Recenzja komiksu Skalp T3. Trupy i demony przeszłości w indiańskim czarnym kryminale

SoQ | 07.11.2016, 20:45

Złota zasada Hitchcocka głosiła, że film powinien zaczynać się od trzęsienia ziemi, a potem napięcie powinno rosnąć. Recenzenci wszelacy lubią się posługiwać tą maksymą, więc jest nieco "zużyta". Inna jednak do trzeciego tomu "Skalpu" nie pasuje. Po drugim wydawało się, że czytelnik będzie mógł złapać oddech. Nic bardziej mylnego.

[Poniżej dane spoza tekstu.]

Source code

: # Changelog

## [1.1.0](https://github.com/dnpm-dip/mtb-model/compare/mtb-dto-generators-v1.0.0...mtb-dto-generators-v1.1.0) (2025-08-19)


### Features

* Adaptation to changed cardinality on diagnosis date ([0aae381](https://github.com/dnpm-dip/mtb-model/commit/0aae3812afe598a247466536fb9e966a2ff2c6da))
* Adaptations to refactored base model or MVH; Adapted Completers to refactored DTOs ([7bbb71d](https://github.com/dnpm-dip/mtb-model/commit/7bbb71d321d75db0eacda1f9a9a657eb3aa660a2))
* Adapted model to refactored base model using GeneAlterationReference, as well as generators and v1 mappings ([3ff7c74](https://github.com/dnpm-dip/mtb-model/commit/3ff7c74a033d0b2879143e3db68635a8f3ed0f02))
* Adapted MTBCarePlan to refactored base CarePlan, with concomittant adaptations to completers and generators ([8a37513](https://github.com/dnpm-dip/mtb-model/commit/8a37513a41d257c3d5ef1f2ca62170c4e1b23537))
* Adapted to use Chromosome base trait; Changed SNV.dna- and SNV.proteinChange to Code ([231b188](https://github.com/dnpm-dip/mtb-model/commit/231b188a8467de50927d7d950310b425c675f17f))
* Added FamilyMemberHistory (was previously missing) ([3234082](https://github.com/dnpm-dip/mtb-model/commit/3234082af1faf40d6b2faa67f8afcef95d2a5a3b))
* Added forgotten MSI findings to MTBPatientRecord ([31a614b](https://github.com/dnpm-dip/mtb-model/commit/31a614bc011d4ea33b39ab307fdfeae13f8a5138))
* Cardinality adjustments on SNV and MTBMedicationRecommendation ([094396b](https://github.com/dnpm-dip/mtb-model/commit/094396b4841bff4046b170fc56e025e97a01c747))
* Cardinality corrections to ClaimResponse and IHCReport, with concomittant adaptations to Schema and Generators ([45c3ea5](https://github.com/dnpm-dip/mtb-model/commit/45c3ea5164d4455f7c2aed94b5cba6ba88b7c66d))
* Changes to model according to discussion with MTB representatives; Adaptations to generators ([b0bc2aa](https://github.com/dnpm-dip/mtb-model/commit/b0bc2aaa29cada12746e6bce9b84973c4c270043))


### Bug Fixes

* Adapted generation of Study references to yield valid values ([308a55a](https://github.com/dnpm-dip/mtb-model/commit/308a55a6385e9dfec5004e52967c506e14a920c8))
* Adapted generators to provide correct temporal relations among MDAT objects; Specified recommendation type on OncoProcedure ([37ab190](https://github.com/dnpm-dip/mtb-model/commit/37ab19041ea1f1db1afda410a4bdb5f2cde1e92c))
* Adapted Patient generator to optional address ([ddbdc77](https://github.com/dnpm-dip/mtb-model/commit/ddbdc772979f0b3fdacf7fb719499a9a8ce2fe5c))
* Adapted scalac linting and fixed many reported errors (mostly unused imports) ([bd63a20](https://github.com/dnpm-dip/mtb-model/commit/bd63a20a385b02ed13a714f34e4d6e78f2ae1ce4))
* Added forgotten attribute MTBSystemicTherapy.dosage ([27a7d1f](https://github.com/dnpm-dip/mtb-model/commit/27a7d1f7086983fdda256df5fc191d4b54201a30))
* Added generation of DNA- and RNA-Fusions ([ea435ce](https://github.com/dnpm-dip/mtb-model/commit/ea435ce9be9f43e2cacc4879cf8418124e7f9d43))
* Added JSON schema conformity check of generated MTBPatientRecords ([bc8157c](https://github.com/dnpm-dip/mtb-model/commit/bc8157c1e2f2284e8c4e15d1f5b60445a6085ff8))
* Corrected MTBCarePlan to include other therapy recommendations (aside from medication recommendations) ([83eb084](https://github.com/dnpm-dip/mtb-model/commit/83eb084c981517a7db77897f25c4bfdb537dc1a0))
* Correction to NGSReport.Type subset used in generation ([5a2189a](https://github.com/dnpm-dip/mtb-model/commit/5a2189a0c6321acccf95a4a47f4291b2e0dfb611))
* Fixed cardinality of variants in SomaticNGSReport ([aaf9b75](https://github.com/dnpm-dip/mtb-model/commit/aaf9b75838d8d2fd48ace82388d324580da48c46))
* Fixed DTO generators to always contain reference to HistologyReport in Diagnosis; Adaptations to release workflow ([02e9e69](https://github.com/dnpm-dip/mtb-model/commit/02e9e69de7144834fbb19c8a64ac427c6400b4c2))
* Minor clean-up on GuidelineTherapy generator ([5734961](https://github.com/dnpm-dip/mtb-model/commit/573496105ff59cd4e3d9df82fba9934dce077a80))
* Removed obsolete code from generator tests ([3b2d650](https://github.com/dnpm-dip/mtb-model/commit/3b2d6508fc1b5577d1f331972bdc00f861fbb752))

Dopiero tu - na przestrzeni zeszytów 25-34, kryminał rozgrywający się w indiańskim rezerwacie Prairie Rose wchodzi w decydującą fazę. Tom trzeci to pewien zenit historii, bo dostajemy wreszcie jednoznaczne odpowiedzi na dręczące niemal od początku pytania. Dowiadujemy się kto tak naprawdę pociągał za spust lata temu i kto ma na sumieniu niezwykle istotnego trupa pojawiającego się w finale pierwszego tomu. I choć dla uważnego czytelnika nie będzie to szok, to fakt ten od razu kieruje historię na nieco inne tory. Do tego poznajemy kolejną, tym razem całkowicie mroczną, ale i zaskakująco racjonalną twarz Lincolna "Czerwonego Kruka", z poświęconych im rozdziałów dowiadujemy się więcej o psycholu Diselu i agencie FBI Nitzu, a nasz antybohater, który jeszcze dobitniej potwierdza, że jest niemniej zepsuty niż cała reszta, decyduje się na wyjawienie pewnej osobie swojej największej tajemnicy. Dzieje się tu masa rzeczy, na dodatek dawka brutalności - choć wydawało się to niemożliwe - jest jeszcze większa, a krwi dolano dosłownie pod korek. Trzeci tom stanowi kumulację wątków przewijających się w "Skalpie" od dawna, ale też nakreśla nowe, które - w co nie wątpię - nie pozwolą się nam nudzić podczas lektury tomów 4 oraz 5. Tyle właśnie ich będzie, bo polska edycja komiksu opiera się o amerykańskie wydanie Deluxe Edition, gdzie tak podzielono 60 oryginalnych odcinków.

Dalsza część tekstu pod wideo

Na dodatek Jason Aaron opowiada nam tą brudną historię w mistrzowski sposób. Scenarzysta czuje się jak ryba w wodzie, tnąc pewne wydarzenia na kawałki i przekazując je we fragmentach. Pokazuje co niebawem się stanie, a potem cofa się w czasie, by ukazać jak do tego doszło. Niesamowicie buduje napięcie, trzymając nas w szachu. Niektóre chwile pokazuje z rożnych perspektyw. Narracja w tym tomie kojarzy mi się z "Jackie Brown" Quentina Tarantino. Wiem, że nazwisko Amerykanina pada w recenzji "Skalpu" po raz kolejny, ale nic na to nie poradzę. Zresztą - jak naśladować to najlepszych, prawda? W kwestii innych komiksów Aarona - zarzucono mi skrytykowanie "Thanos Powstaje", ale wystarczy poczytać "Skalp" by uświadomić sobie, jak sprytnie i z klasą można było poprowadzić historię największego skurczybyka uniwersum Marvela. Ale może to nie autor nie miał na to pomysłu, ale wydawnictwo nie chciało komplikować sprawy? Mniejsza o to.
 
Czy jest coś w trzecim "Sklapie" słabszego? Tak, po raz kolejny słabiej od sztandarowego ilustratora serii wypadają gościnne występy rysowników. Poza tym to perełka.

  • Scenariusz: Jason Aaron
  • Rysunki: R.M. Guera i inni
  • Oprawa: twarda
  • Liczba stron: 256
  • Format: 170 x 260
  • Cena z okładki: 79,99 zł
  • Data ukazania się: październik 2016
Źródło: własne

Atuty

  • Wreszcie poznajemy odpowiedzi
  • Tom suto podlany krwią
  • Nadal niesamowite napięcie

Wady

  • Czepiam się, ale znów gościnne rysunki

Tempo nie zwalnia. "Skalp" to niezmiennie fascynująca opowieść trzymająca czytelnika w ryzach od pierwszej do ostatniej strony.